**EXERCISE**
Every line below containing the word "training" should be found and copied.

**EXERCISE INPUTS**
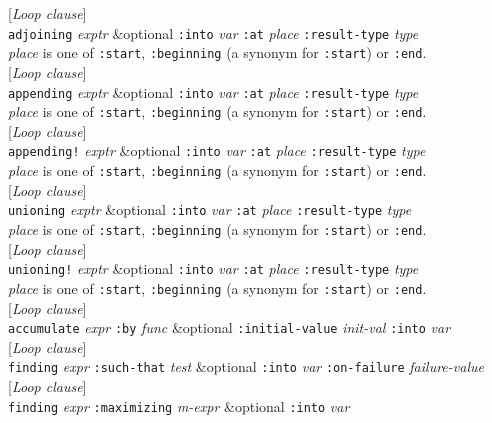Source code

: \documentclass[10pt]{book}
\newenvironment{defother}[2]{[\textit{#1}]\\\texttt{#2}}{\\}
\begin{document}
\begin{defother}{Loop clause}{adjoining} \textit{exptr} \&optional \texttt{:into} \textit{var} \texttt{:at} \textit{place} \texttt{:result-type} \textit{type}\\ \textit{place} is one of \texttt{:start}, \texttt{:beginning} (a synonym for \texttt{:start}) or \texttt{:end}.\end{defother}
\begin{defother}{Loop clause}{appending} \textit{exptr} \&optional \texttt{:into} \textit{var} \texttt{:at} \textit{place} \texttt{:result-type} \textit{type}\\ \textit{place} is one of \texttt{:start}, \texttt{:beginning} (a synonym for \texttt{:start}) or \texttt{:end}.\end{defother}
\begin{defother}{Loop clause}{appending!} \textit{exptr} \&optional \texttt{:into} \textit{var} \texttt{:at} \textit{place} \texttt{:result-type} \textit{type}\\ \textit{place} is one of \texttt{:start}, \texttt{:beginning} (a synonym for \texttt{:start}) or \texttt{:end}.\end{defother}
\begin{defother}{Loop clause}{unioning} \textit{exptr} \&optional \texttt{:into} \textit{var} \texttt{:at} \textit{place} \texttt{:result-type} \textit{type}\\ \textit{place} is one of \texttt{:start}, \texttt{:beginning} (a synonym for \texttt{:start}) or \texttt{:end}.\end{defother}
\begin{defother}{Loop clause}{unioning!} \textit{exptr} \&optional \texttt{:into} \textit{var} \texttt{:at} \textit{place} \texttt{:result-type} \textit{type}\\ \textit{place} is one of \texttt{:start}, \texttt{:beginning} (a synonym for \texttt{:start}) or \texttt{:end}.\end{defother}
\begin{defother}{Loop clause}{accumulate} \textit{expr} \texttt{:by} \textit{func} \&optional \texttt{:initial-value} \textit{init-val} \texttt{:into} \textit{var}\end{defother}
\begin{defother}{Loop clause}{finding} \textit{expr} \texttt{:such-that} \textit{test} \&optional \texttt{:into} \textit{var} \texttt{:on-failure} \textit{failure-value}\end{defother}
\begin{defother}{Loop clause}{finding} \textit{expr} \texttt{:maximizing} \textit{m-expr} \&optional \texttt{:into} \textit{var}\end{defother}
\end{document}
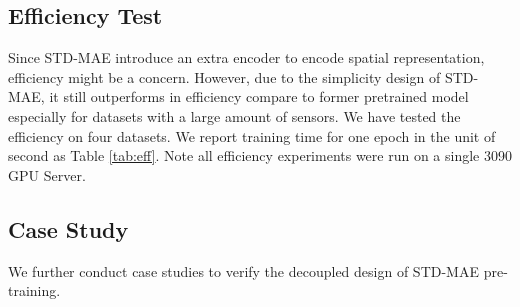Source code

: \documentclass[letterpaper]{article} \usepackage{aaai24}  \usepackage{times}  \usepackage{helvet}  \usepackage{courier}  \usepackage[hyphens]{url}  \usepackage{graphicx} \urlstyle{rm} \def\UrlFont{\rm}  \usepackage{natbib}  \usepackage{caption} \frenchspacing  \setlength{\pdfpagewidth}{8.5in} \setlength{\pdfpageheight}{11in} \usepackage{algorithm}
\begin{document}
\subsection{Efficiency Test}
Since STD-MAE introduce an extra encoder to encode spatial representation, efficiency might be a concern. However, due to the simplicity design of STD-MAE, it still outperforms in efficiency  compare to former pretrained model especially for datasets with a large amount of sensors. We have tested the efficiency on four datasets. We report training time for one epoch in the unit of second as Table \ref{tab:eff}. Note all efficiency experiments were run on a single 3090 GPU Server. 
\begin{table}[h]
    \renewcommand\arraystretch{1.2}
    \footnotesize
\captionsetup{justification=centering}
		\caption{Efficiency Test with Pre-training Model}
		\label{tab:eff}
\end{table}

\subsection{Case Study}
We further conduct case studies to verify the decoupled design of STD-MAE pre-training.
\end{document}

**WORKED SOLUTION**
Since STD-MAE introduce an extra encoder to encode spatial representation, efficiency might be a concern. However, due to the simplicity design of STD-MAE, it still outperforms in efficiency  compare to former pretrained model especially for datasets with a large amount of sensors. We have tested the efficiency on four datasets. We report training time for one epoch in the unit of second as Table \ref{tab:eff}. Note all efficiency experiments were run on a single 3090 GPU Server. 
		\caption{Efficiency Test with Pre-training Model}
We further conduct case studies to verify the decoupled design of STD-MAE pre-training.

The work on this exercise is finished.